Le conflit foncier opposant depuis plusieurs mois le grand exploitant agricole El Hadji Karamba Guirassy à la société TBEA West Africa Port Holding continue de susciter de nombreuses réactions dans la sous-préfecture de Kolaboui, notamment à Kamikolon, où un important projet portuaire est en cours de réalisation.
Une enquête menée par notre rédaction auprès des différentes parties prenantes apporte de nouveaux éléments. Les patriarches nalous, considérés comme les propriétaires coutumiers des terres concernées, affirment avoir cédé gratuitement les plaines de Kaoussara à El Hadji Karamba Guirassy, sans aucune contrepartie financière. Ils précisent toutefois souhaiter aujourd’hui un règlement rapide de ce différend, qui dure depuis plusieurs mois.
El Hadji Karamba Guirassy soutient être propriétaire de plus de 300 hectares de terres agricoles dans les plaines de Kaoussara, à Kamikolon. Selon lui, plus de 79 hectares qu’il exploitait ont été intégrés au domaine de l’État dans le cadre du projet portuaire. Il affirme disposer de documents attestant ses droits sur ces terres.
Pour accepter de céder définitivement le domaine, l’exploitant agricole exige soit une indemnisation de plus de 130 milliards de francs guinéens, soit un bail annuel de 6 milliards de francs guinéens, soit encore être actionnaire.
Il estime que les 30 milliards de francs guinéens proposés par TBEA sont largement insuffisants, affirmant avoir investi plus de 100 milliards de francs guinéens dans l’aménagement et l’exploitation de cette vaste rizière.
De son côté, TBEA West Africa Port Holding juge ces exigences excessives.

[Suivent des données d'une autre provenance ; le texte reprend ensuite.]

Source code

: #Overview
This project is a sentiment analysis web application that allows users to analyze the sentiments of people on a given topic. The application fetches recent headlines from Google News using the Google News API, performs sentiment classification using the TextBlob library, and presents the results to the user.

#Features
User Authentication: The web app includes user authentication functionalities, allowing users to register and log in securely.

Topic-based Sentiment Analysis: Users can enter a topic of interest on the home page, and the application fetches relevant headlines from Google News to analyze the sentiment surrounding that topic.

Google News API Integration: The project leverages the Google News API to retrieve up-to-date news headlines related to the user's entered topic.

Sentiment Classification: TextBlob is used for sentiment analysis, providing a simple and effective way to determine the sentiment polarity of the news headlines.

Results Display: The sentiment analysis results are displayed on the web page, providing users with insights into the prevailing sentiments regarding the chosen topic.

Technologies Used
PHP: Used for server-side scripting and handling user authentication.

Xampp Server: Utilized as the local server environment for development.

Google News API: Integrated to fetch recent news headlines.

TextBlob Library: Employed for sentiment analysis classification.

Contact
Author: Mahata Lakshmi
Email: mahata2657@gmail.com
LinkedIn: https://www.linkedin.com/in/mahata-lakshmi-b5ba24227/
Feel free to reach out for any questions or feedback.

La société assure privilégier une solution négociée afin de préserver un climat social apaisé.
Selon son Directeur général adjoint, les discussions engagées avec El Hadji Karamba Guirassy relèvent d’une démarche volontaire de conciliation et non d’une obligation légale. Il rappelle que plus de 1 250 personnes affectées par le projet ont déjà été indemnisées conformément aux dispositions du Code minier et du Code de l’environnement.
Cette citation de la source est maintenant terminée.